James A. Skillen
| Farmer | |
| Bremer | |
| 14 | |
| 01/08/1872 - 01/11/1874 | |
| 59 |
Born at Cherry Valley, New York, February 26, 1832. At four years of age Mr. Skillen moved with his parents to Greene, Chenango county, New York, where he continued to reside about twenty years, or until 1850. The next two years were spent in Waverly, Iowa., where he worked with W. P. Harmon, the founder of that town, returning at the end of the two years to his boyhood home. Here he again lived until after his marriage to Miss Lucinda Adams, which occurred October 2, 1862. Immediately after their marriage Mr. and Mrs. Skillen came to Iowa to the then new West, settling on a farm which Mr. Skillen purchased near Tripoli. Two years later Mr. Skillen came to Waverly, where he continued to reside till the time of his death. James A. Skillen was of a family of thirteen children, being of Scotch-Irish parentage. He was a man of strict integrity, honored, respected, and trusted, not only by his fellow townsmen, but by the citizens of Bremer county, who sent him to represent them in 1872-3 in the Fourteenth Iowa Assembly. Cyrus C. Carpenter was governor at that time. During his legislative term he served on the committee on highways, and was an influential member of that body. He voted for the abolition of capital punishment and was an earnest advocate of progress in educational affairs, advocating, along with other things, an act establishing public libraries in the townships and independent school districts of the state. He also had a large part in the formulation and success of a measure in making the state historical society the valuable institution that it is today.
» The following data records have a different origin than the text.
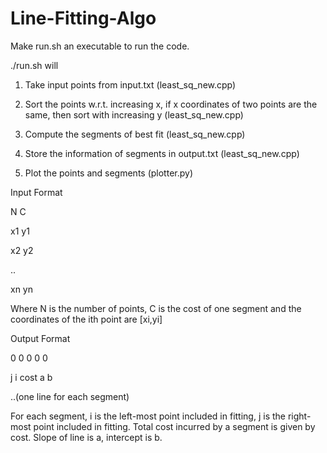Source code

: # Line-Fitting-Algo

Make run.sh an executable to run the code.

./run.sh will 

1) Take input points from input.txt (least_sq_new.cpp)

2) Sort the points w.r.t. increasing x, if x coordinates of two points are the same, then sort with increasing y (least_sq_new.cpp)

3) Compute the segments of best fit (least_sq_new.cpp)

4) Store the information of segments in output.txt (least_sq_new.cpp)

5) Plot the points and segments (plotter.py)

Input Format

N C

x1 y1

x2 y2

..

xn yn

Where N is the number of points, C is the cost of one segment and the coordinates of the ith point are [xi,yi]

Output Format

0 0 0 0 0

j i cost a b 

..(one line for each segment)

For each segment, i is the left-most point included in fitting, j is the right-most point included in fitting. Total cost incurred by a segment is given by cost. Slope of line is a, intercept is b.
As a legislator he was also one of the makers of the Code of 1873. For six years prior to his death Mr. Skillen was president of the Waverly Savings Bank. He had the confidence of the people of his county in a remarkable degree, and in both public and private matters was true to every trust that was reposed in his hands. As his record as a legislator was without a blemish so was his private life without stain.